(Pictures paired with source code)
┄┄┄┄┄┄┄┄┄┄

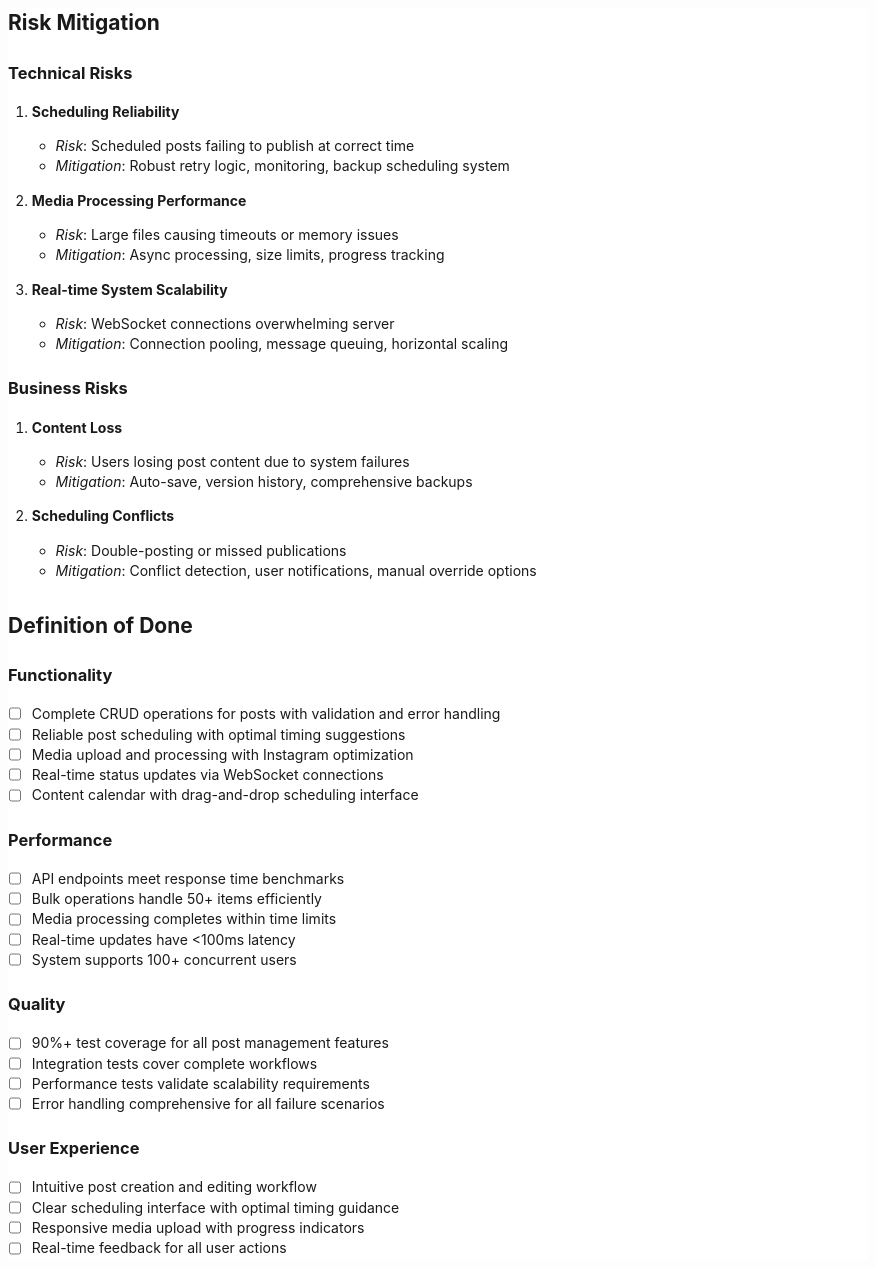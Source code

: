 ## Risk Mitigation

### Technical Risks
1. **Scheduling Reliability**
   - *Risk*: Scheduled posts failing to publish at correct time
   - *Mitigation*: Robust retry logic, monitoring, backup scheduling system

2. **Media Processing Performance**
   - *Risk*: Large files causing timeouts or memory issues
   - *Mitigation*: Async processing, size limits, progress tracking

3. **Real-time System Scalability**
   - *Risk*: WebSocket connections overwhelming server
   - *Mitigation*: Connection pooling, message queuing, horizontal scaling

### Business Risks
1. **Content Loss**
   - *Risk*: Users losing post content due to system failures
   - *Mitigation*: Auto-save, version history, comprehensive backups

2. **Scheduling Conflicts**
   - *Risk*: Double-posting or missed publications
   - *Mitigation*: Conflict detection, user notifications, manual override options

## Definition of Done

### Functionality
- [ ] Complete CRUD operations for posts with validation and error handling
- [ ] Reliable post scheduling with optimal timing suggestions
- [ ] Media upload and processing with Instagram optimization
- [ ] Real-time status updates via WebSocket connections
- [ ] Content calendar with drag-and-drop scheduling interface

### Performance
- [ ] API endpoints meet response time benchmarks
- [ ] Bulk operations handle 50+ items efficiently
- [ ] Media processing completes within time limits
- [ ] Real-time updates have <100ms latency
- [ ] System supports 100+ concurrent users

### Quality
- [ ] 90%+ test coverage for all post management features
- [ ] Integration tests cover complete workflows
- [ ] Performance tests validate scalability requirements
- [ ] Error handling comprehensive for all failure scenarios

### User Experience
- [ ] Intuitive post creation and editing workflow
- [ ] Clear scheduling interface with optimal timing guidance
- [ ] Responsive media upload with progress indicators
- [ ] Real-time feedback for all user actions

┄┄┄┄┄┄┄┄┄┄

How to complete this task
Among the lines of the entries above, count those containing the string "connections". Write the number alone.

Finished exercise
2